III. Views on Transaction Expenses
We expect sellers (and partners in a selling partnership), as well as buyers, will incur transaction expenses in connection with tax credit transfers. We itemize broad categories of expenses below and express a view on the tax treatment of those items:
a. Legal and Consulting Fees: Any payment for services in such a transaction (e.g., legal fees for documentation or consulting services for diligence) generally will result in taxable income for the service providers. Thus, a corresponding deduction seems appropriate and should not raise “double benefit” concerns. In terms of the timing of deductibility of transaction expenses, current deductibility is warranted for expenses related to the sale of current year credits, but deductions should only be taken over time for expenses related to a commitment for long term purchases of annual credit deliveries. That is, the deductions (for both buyer and seller) should follow the cash paid for the credits over time. Should a prospective buyer assign a commitment (e.g., a ten-year production tax credit commitment), we would expect the buyer to deduct any remaining portion of capitalized expenses when the commitment is assigned.
b. Success-based fees: The 70/30 safe harbor split in Revenue Procedure 2011-29 should apply, such that 70% of success-based fees such as brokers’ fees are expensed and 30% are capitalized and recovered with a similar timing as facilitative costs.
c. Tax insurance: Premiums should be expensed as if they were any other business expense. The analogy is that a seller insuring the availability of its tax credits for itself would be permitted to deduct tax insurance premiums, so there should not be a different result when the credits are transferred or if buyer purchases the tax insurance.
d. Indemnity payments: As noted in the Preamble to the Proposed Regulations, section 6418 does not prohibit contracts covering the transfer of tax credits from including indemnity protections. Any indemnity payment by the seller to the buyer regarding the value of a credit that is ultimately adjusted should generally be considered a purchase price adjustment, non-deductible to the seller and as non-includible as income to the buyer up to the amount of the purchase price.

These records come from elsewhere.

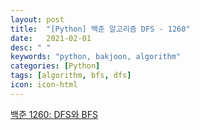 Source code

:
 ```yaml
---
layout: post
title:  "[Python] 백준 알고리즘 DFS - 1260"
date:   2021-02-01
desc: " "
keywords: "python, bakjoon, algorithm"
categories: [Python]
tags: [algorithm, bfs, dfs]
icon: icon-html
---
```



[백준 1260: DFS와 BFS](https://www.acmicpc.net/problem/1260)
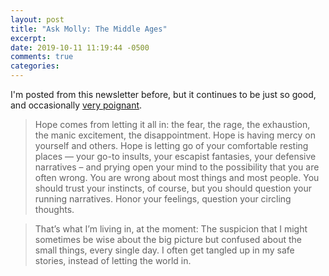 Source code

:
 ```yaml
---
layout: post
title: "Ask Molly: The Middle Ages"
excerpt: 
date: 2019-10-11 11:19:44 -0500
comments: true
categories: 
---
```


I'm posted from this newsletter before, but it continues to be just so good, and occasionally [very poignant](https://askmolly.substack.com/p/the-middle-ages).

>Hope comes from letting it all in: the fear, the rage, the exhaustion, the manic excitement, the disappointment. Hope is having mercy on yourself and others. Hope is letting go of your comfortable resting places — your go-to insults, your escapist fantasies, your defensive narratives – and prying open your mind to the possibility that you are often wrong. You are wrong about most things and most people. You should trust your instincts, of course, but you should question your running narratives. Honor your feelings, question your circling thoughts.

>That’s what I’m living in, at the moment: The suspicion that I might sometimes be wise about the big picture but confused about the small things, every single day. I often get tangled up in my safe stories, instead of letting the world in.

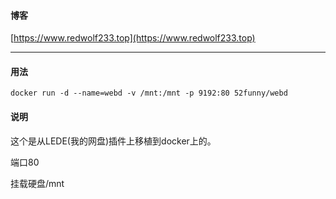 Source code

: #### 博客  

[https://www.redwolf233.top](https://www.redwolf233.top)

------

#### 用法
```
docker run -d --name=webd -v /mnt:/mnt -p 9192:80 52funny/webd
```
#### 说明
这个是从LEDE(我的网盘)插件上移植到docker上的。

端口80
  
挂载硬盘/mnt
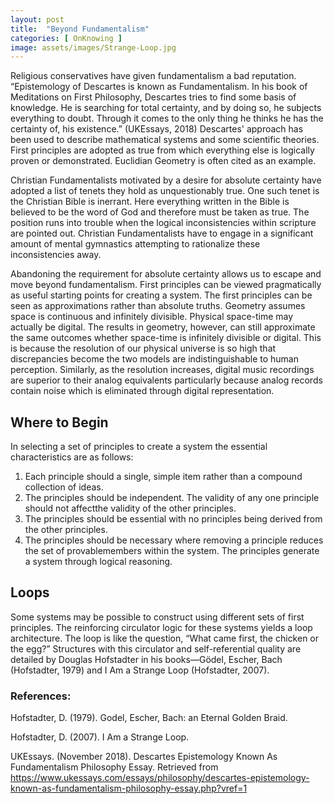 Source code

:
 ```yaml
---
layout: post
title:  "Beyond Fundamentalism"
categories: [ OnKnowing ]
image: assets/images/Strange-Loop.jpg
---
```

Religious conservatives have given fundamentalism a bad reputation. “Epistemology of Descartes is known as Fundamentalism. In his book of 
Meditations on First Philosophy, Descartes tries to find some basis of knowledge. He is searching for total certainty, and by doing so, he subjects 
everything to doubt. Through it comes to the only thing he thinks he has the certainty of, his existence.” (UKEssays, 2018) 
Descartes' approach has been used to describe mathematical systems and some scientific theories. First principles are adopted as true 
from which everything else is logically proven or demonstrated. Euclidian Geometry is often cited as an example.

Christian Fundamentalists motivated by a desire for absolute certainty have adopted a list of tenets they hold as unquestionably true. 
One such tenet is the Christian Bible is inerrant. Here everything written in the Bible is believed
to be the word of God and therefore must be taken as true. The position runs into trouble when the logical inconsistencies within scripture are 
pointed out. Christian Fundamentalists have to engage in a significant amount of mental gymnastics attempting to rationalize these 
inconsistencies away.

Abandoning the requirement for absolute certainty allows us to escape and move beyond fundamentalism. First principles can be viewed pragmatically 
as useful starting points for creating a system. The first principles can be seen as approximations rather than absolute truths. Geometry assumes 
space is continuous and infinitely divisible. Physical space-time may actually be digital. The results in geometry, however, can still approximate 
the same outcomes whether space-time is infinitely divisible or digital. This is because the resolution of our physical universe is so high that 
discrepancies become the two models are indistinguishable to human perception. Similarly, as the resolution increases, digital music recordings are 
superior to their analog equivalents particularly because analog records contain noise which is eliminated through digital representation.

## Where to Begin

In selecting a set of principles to create a system the essential characteristics are as follows:
1. Each principle should a single, simple item rather than a compound collection of ideas.
2. The principles should be independent. The validity of any one principle should not affectthe validity of the other principles.
3. The principles should be essential with no principles being derived from the other principles.
4. The principles should be necessary where removing a principle reduces the set of provablemembers within the system.
The principles generate a system through logical reasoning. 

## Loops

Some systems may be possible to 
construct using different sets of first principles. The reinforcing circulator logic for these 
systems yields a loop architecture. The loop is like the question, “What came first, the chicken or the egg?” 
Structures with this circulator and self-referential quality are detailed by Douglas Hofstadter in his books—Gödel, Escher, Bach (Hofstadter, 1979) 
and I Am a Strange Loop (Hofstadter, 2007).

### References:

Hofstadter, D. (1979). Godel, Escher, Bach: an Eternal Golden Braid.

Hofstadter, D. (2007). I Am a Strange Loop.

UKEssays. (November 2018). Descartes Epistemology Known As Fundamentalism Philosophy Essay. 
Retrieved from https://www.ukessays.com/essays/philosophy/descartes-epistemology-known-as-fundamentalism-philosophy-essay.php?vref=1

Thank you for considering our recommendations. If you have questions and would like to discuss these matters, please do not hesitate to contact me at [email protected]
Respectfully submitted,
P.J. Austin
Vice President, Tax
Cc: Seth Hanlon, Deputy Assistant Secretary for Tax and Climate Policy, U.S. Treasury Department
Krishna Vallabhaneni, Tax Legislative Counsel, U.S. Treasury Department
Shelley Leonard, Deputy Tax Legislative Counsel, U.S. Treasury Department
1 SIFMA is the leading trade association for broker-dealers, investment banks and asset managers operating in the U.S. and global capital markets. On behalf of our industry’s one million employees, we advocate on legislation, regulation and business policy affecting retail and institutional investors, equity and fixed income markets and related products and services. We serve as an industry coordinating body to promote fair and orderly markets, informed regulatory compliance, and efficient market operations and resiliency. We also provide a forum for industry policy and professional development. SIFMA, with offices in New York and Washington, D.C., is the U.S. regional member of the Global Financial Markets Association (GFMA).
2 Section 6418 Transfer of Certain Credits, 88 Fed. Reg. 40496 (June 1, 2023).
3 While this comment letter focuses on section 45 and 48 credits, and on wind and solar projects, for illustrative purposes, we believe its recommendations are equally applicable to all types of eligible credits.
4 For section 45 property, Revenue Ruling 94-31, 1994-1 C.B. 16 provides guidance for wind energy, defining a qualified facility as a single wind turbine (together with its tower and supporting pad); for section 48 equipment, see Notice 2018-59 and the Preamble to the proposed regulations (an energy property generally means all components of property that are functionally-interdependent, even if within a larger energy project).
5 Other credits are similarly reported by a taxpayer in the aggregate (e.g., section 48 credits are reported in the aggregate on Form 3468).
6 In the Preamble to the Proposed Regulations, the Treasury and the IRS request comments as to whether to adopt a grouping rule that allows taxpayers to make an election with respect to certain groups of eligible properties. We recommend that such a grouping rule be permitted for multiple energy properties that are part of a single project (as defined under the principles in Notice 2013-29, section 4.04(2), Notice 2016-31, section 5.04(2) and Notice 2018-59, section 7.01(2)), given that, as noted in the text, credits are most naturally tracked and measured at a project-level. In the case of a single wind project consisting of multiple wind turbines, for example, the grouping rule could provide that a taxpayer is transferring a specified credit portion of each eligible credit property that is part of the single wind project. In the case of residential rooftop solar equipment, a broader grouping or broader definition of project is recommended for the reasons noted later in this section.
7 If a project-level registration election is adopted, we recommend a broader grouping standard (i.e., broader than the single project definition in Notice 2013-29) be permitted in the specific case of residential rooftop partnerships; for example, permitting registration for all rooftop projects placed into service in a year by a taxpayer in a particular state.